What is Aerospace Engineering
Aerospace Engineering uses the basic sciences and mathematics to develop the foundation for the design, development, production, testing, and applied research associated with aerospace vehicles. These vehicles include aircraft, spacecraft, and missiles. Auxiliary and propulsion systems are also an integral part of this education. These include guidance, control, environmental, ramjet, rocket, turbo-jet, and piston engine systems. Emphasis in the senior year is directed toward these topics, and the program culminates in a major aerospace design project.
The educational objectives of the aerospace engineering program are:
- To provide students with a comprehensive education that includes in-depth instruction in aerodynamics, structures, flight mechanics, orbital mechanics, flight propulsion, and the design of aerospace system.
- To prepare students for professional careers in aerospace engineering by developing the skills pertinent to problem solving, analysis, design, and those personal skills required for teamwork and effective communication.
- To provide opportunities to develop and cultivate life-long learning skills, individual professionalism and ethics.
- To prepare some students for graduate study at major universities limited by student desire and their mental ability and agility.
Career Opportunities in Aerospace Engineering
In the twenty-first century, our renewed quest in space will accelerate as full realization is made of spin-off benefits to society.
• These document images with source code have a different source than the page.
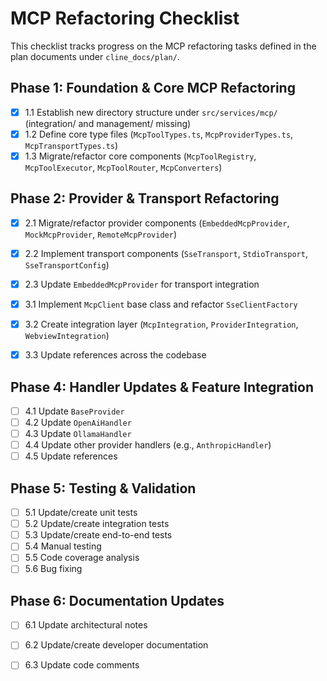 # MCP Refactoring Checklist

This checklist tracks progress on the MCP refactoring tasks defined in the plan documents under `cline_docs/plan/`.

## Phase 1: Foundation & Core MCP Refactoring
- [x] 1.1 Establish new directory structure under `src/services/mcp/` (integration/ and management/ missing)
- [x] 1.2 Define core type files (`McpToolTypes.ts`, `McpProviderTypes.ts`, `McpTransportTypes.ts`)
- [x] 1.3 Migrate/refactor core components (`McpToolRegistry`, `McpToolExecutor`, `McpToolRouter`, `McpConverters`)

## Phase 2: Provider & Transport Refactoring
- [x] 2.1 Migrate/refactor provider components (`EmbeddedMcpProvider`, `MockMcpProvider`, `RemoteMcpProvider`)
- [x] 2.2 Implement transport components (`SseTransport`, `StdioTransport`, `SseTransportConfig`)
- [x] 2.3 Update `EmbeddedMcpProvider` for transport integration

- [x] 3.1 Implement `McpClient` base class and refactor `SseClientFactory`
- [x] 3.2 Create integration layer (`McpIntegration`, `ProviderIntegration`, `WebviewIntegration`)
- [x] 3.3 Update references across the codebase

## Phase 4: Handler Updates & Feature Integration
- [ ] 4.1 Update `BaseProvider`
- [ ] 4.2 Update `OpenAiHandler`
- [ ] 4.3 Update `OllamaHandler`
- [ ] 4.4 Update other provider handlers (e.g., `AnthropicHandler`)
- [ ] 4.5 Update references

## Phase 5: Testing & Validation
- [ ] 5.1 Update/create unit tests
- [ ] 5.2 Update/create integration tests
- [ ] 5.3 Update/create end-to-end tests
- [ ] 5.4 Manual testing
- [ ] 5.5 Code coverage analysis
- [ ] 5.6 Bug fixing

## Phase 6: Documentation Updates
- [ ] 6.1 Update architectural notes
- [ ] 6.2 Update/create developer documentation
- [ ] 6.3 Update code comments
These endeavors will increase employment opportunities for aerospace engineers in the future. Graduates at UT are actively sought by industry and government aerospace organizations nationwide. Major employers such as Boeing, Pratt and Whitney, NASA, General Electric, Honeywell, Lockheed-Martin and Arnold Engineering Development Center (which houses the largest wind tunnel test facilities in the world, located in Tullahoma, (Tenn.) actively recruit our students. Many of our B.S. students chose to continue their education at graduate school. A good resource to explore is the U.S. Department of Labor Occupational Outlook Handbook http://stats.bls.gov/oco/ocos027.htm
High School Preparation
The College of Engineering has established admissions criteria for incoming freshmen based on several performance criteria, including completion of core academic subjects, GPA scores on these subjects and standardized test (SAT or ACT) scores. A Success Prediction Indicator (SPI) number of 60 and a math ACT of 25 or a math SAT of 570 are minimum standards used for admission to the College of Engineering. The admitted class may also be limited by space available in the College. The SPI is calculated by adding an individual’s ACT mathematics score to 10 times their core high school GPA (based on a 4.0 scale). For information on what constitutes core high school courses, please consult admission website http://admissions.utk.edu/undergraduate/apply/requirements.shtml.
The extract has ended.